* **Action item**
Print the whole listing exactly.

[[ Data shown open ]]

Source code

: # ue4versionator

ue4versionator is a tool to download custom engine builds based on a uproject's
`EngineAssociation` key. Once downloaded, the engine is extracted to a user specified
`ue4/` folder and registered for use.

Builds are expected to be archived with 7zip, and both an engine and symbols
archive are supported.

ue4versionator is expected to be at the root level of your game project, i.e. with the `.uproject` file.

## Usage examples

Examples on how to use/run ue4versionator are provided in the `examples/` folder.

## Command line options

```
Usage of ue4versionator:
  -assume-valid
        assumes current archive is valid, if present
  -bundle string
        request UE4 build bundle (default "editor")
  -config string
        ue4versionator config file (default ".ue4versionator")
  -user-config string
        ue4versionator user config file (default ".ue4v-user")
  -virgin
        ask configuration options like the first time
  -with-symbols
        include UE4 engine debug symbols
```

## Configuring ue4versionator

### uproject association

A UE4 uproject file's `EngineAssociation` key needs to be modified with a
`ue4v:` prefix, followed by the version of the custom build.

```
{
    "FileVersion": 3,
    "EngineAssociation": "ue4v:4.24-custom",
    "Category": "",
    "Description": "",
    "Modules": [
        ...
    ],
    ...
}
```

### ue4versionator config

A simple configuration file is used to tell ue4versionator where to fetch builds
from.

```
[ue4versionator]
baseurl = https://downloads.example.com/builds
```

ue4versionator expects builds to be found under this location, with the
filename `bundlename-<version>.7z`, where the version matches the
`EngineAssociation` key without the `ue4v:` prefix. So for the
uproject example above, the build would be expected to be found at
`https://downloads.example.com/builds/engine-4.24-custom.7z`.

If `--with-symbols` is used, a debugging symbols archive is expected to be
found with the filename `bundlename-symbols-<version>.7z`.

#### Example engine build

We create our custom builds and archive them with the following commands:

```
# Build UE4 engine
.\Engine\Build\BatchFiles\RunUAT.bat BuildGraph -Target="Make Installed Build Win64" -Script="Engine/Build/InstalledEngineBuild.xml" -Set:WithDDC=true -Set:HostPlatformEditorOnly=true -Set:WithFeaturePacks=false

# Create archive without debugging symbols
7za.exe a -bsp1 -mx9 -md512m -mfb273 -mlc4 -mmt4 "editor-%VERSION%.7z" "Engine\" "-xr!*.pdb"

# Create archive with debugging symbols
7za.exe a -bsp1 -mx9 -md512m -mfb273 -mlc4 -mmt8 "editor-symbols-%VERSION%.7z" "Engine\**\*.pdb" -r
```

[[ Data shown closed ]]

* **Response to this task**
Source code

: # ue4versionator

ue4versionator is a tool to download custom engine builds based on a uproject's
`EngineAssociation` key. Once downloaded, the engine is extracted to a user specified
`ue4/` folder and registered for use.

Builds are expected to be archived with 7zip, and both an engine and symbols
archive are supported.

ue4versionator is expected to be at the root level of your game project, i.e. with the `.uproject` file.

## Usage examples

Examples on how to use/run ue4versionator are provided in the `examples/` folder.

## Command line options

```
Usage of ue4versionator:
  -assume-valid
        assumes current archive is valid, if present
  -bundle string
        request UE4 build bundle (default "editor")
  -config string
        ue4versionator config file (default ".ue4versionator")
  -user-config string
        ue4versionator user config file (default ".ue4v-user")
  -virgin
        ask configuration options like the first time
  -with-symbols
        include UE4 engine debug symbols
```

## Configuring ue4versionator

### uproject association

A UE4 uproject file's `EngineAssociation` key needs to be modified with a
`ue4v:` prefix, followed by the version of the custom build.

```
{
    "FileVersion": 3,
    "EngineAssociation": "ue4v:4.24-custom",
    "Category": "",
    "Description": "",
    "Modules": [
        ...
    ],
    ...
}
```

### ue4versionator config

A simple configuration file is used to tell ue4versionator where to fetch builds
from.

```
[ue4versionator]
baseurl = https://downloads.example.com/builds
```

ue4versionator expects builds to be found under this location, with the
filename `bundlename-<version>.7z`, where the version matches the
`EngineAssociation` key without the `ue4v:` prefix. So for the
uproject example above, the build would be expected to be found at
`https://downloads.example.com/builds/engine-4.24-custom.7z`.

If `--with-symbols` is used, a debugging symbols archive is expected to be
found with the filename `bundlename-symbols-<version>.7z`.

#### Example engine build

We create our custom builds and archive them with the following commands:

```
# Build UE4 engine
.\Engine\Build\BatchFiles\RunUAT.bat BuildGraph -Target="Make Installed Build Win64" -Script="Engine/Build/InstalledEngineBuild.xml" -Set:WithDDC=true -Set:HostPlatformEditorOnly=true -Set:WithFeaturePacks=false

# Create archive without debugging symbols
7za.exe a -bsp1 -mx9 -md512m -mfb273 -mlc4 -mmt4 "editor-%VERSION%.7z" "Engine\" "-xr!*.pdb"

# Create archive with debugging symbols
7za.exe a -bsp1 -mx9 -md512m -mfb273 -mlc4 -mmt8 "editor-symbols-%VERSION%.7z" "Engine\**\*.pdb" -r
```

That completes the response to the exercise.